At the Veterans Breakfast Club,

Stories Unite Us.

Check out our online & in-person veterans storytelling programs and see our full event schedule below. All are welcome to join us!

Veterans Breakfast in Beaver, PA | Wednesday, June 3 at 8:30am

Date: June 3, 2026
Time: 8:30 am - 10:30 am
Location: Seven Oaks Country Club (132 Lisbon Rd, Beaver, 15009)
Events | In-Person Events

Join us at Seven Oaks Country Club in Beaver, PA for a Veterans Breakfast Club storytelling breakfast on Wednesday, June 3, 2026, from 8:30–10:30am—a warm, come-as-you-are morning of coffee, buffet breakfast, and true stories of military service.

This year, every VBC event is now completely free and open to the public. That means no charge for breakfast. But we do need a reservation, so please let us know you’re coming. Then, take a seat among veterans, family members, and neighbors who want to listen, learn, and connect.

If you’ve never been to a VBC event, the format is simple: we gather for a casual meal, then veterans (of any era and any branch) share short, first-person stories—funny, tough, surprising, and often unforgettable. You don’t have to be a veteran to attend. And you don’t have to speak to belong. Some people come to tell a story they’ve carried for years; others come because they want to understand what service really means beyond the headlines.

Whether you’re a veteran, related to one, or simply grateful and curious, this is a morning to be in the same room together—good food, good company, and the kind of storytelling that sticks with you long after the plates are cleared.

RSVP by calling 412-623-9029 or emailing betty@veteransbreakfastclub.org. Please make sure to RSVP for events at least two days in advance.

WWII 3rd Armored Veteran Walter Stitt

Date: June 4, 2026
Time: 7:00 pm - 8:30 pm
Location: In-Person: American Legion Post 272 - Linglestown (505 N Mountain Rd, Harrisburg, PA 17112)
Events | In-Person Events

The VBC is partnering with the Central Pennsylvania WWII Roundtable to welcome WWII 3rd Armored Division veteran Walter Stitt on Thursday, June 4, 2026, at 7:00pm ET at American Legion Post 272 near Harrisburg, PA. This will be an in-person presentation at the post (5700 Linglestown Rd, Harrisburg, PA), open to the public. It will also be available on the Roundtable’s YouTube channel.  

What was it like to fight the German Army from inside a burning tank and live to tell about it not once, but three times?

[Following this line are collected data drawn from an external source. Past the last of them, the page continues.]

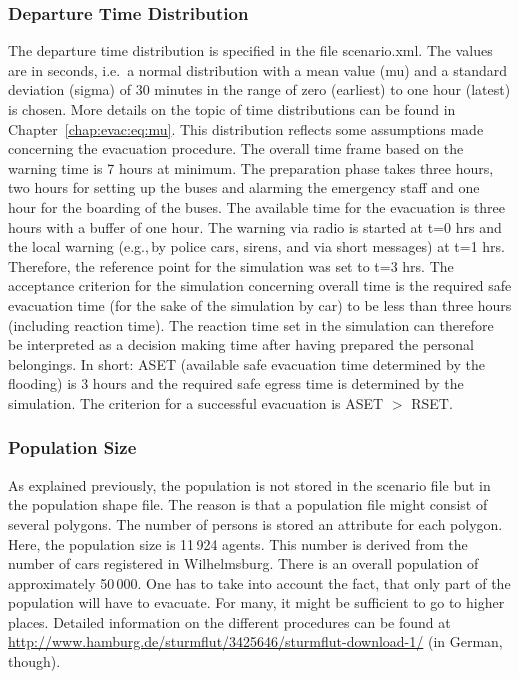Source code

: \subsubsection{Departure Time Distribution}
The departure time distribution is specified in the file scenario.xml. The values are in seconds, i.e.\ a normal distribution with a mean value (mu) and a standard deviation (sigma) of 30 minutes in the range of zero (earliest) to one hour (latest) is chosen. 
More details on the topic of time distributions can be found in Chapter~\ref{chap:evac:eq:mu}. This distribution reflects some assumptions made concerning the evacuation procedure. The overall time frame based on the warning time is 7 hours at minimum. The preparation phase takes three hours, two hours for setting up the buses and alarming the emergency staff and one hour for the boarding of the buses. The available time for the evacuation is three hours with a buffer of one hour. 
The warning via radio is started at t=0 hrs and the local warning (e.g.,\,by police cars, sirens, and via short messages) at t=1 hrs. Therefore, the reference point for the simulation was set to t=3 hrs. The acceptance criterion for the simulation concerning overall time is the required safe evacuation time (for the sake of the simulation by car) to be less than three hours (including reaction time). The reaction time set in the simulation can therefore be interpreted as a decision making time after having prepared the personal belongings. In short: ASET (available safe evacuation time determined by the flooding) is 3 hours and the required safe egress time is determined by the simulation. The criterion for a successful evacuation is ASET $>$ RSET.

\subsubsection{Population Size}
As explained previously, the population is not stored in the scenario file but in the population shape file. The reason is that a population file might consist of several polygons.  The number of persons is stored an attribute for each polygon. Here, the population size is 11\,924 agents. This number is derived from the number of cars registered in Wilhelmsburg. There is an overall population of approximately 50\,000. One has to take into account the fact, that only part of the population will have to evacuate. For many, it might be sufficient to go to higher places. Detailed information on the different procedures can be found at \url{http://www.hamburg.de/sturmflut/3425646/sturmflut-download-1/} (in German, though).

Join us for a remarkable Veterans Breakfast Club livestream featuring WWII Army veteran Walter “Boston” Stitt, a corporal in the 33rd Armored Regiment, 3rd Armored Division, who served as both a Sherman tank loader and gunner in the European Theater.

Stitt’s story is one of survival, grit, and quiet courage. He entered combat in 1944 as a teenage replacement and fought across France and Belgium, including the brutal fighting of the Battle of the Bulge. Over the course of the war, he survived the destruction of three separate Sherman tanks, was wounded twice, and earned two Purple Hearts.

In one harrowing episode, his tank was hit, killing crew members and trapping him inside. He escaped through the driver’s hatch as the tank caught fire—only to come under enemy fire again moments later.

Stitt’s experience captures the reality of armored warfare: close quarters, limited visibility, and the constant threat of catastrophic destruction. As he moved from loader to gunner across successive crews, each new tank brought fresh danger—and fewer guarantees of survival.

After the war, Stitt returned home, became a Lutheran minister, and decades later began to reflect more fully on what he had lived through. His memoir, Surviving Three Shermans: With the 3rd Armored Division into the Battle of the Bulge, reveals a powerful contrast: the reassuring letters he sent home during the war—and the far more dangerous truth he kept to himself.

The VBC is grateful to the Central PA WWII Roundtable for sharing this event with us. We’re two communities built around listening, learning, and keeping these stories in circulation.

The Battle of Manila 1945

Date: June 4, 2026
Time: 7:00 pm - 8:30 pm
Location: Zoom, Facebook, YouTube
Events | Online Events

Join the Veterans Breakfast Club on Thursday, June 4 at 7:00pm ET for a special livestream conversation with historian Nicholas Evan Sarantakes about his acclaimed new book The Battle of Manila: Poisoned Victory in the Pacific War.

In February 1945, American and Japanese forces fought one of the most brutal urban battles of World War II: the month-long struggle for Manila. Often overshadowed by Iwo Jima and Okinawa, the Battle of Manila became the third-bloodiest city battle of the war, leaving much of the Philippine capital destroyed and more than 100,000 Filipino civilians dead. Sarantakes’ groundbreaking book examines the campaign from American, Japanese, and Filipino perspectives, revealing the chaos of house-to-house fighting, the role of Filipino guerrillas, and the devastating human cost of liberation. ()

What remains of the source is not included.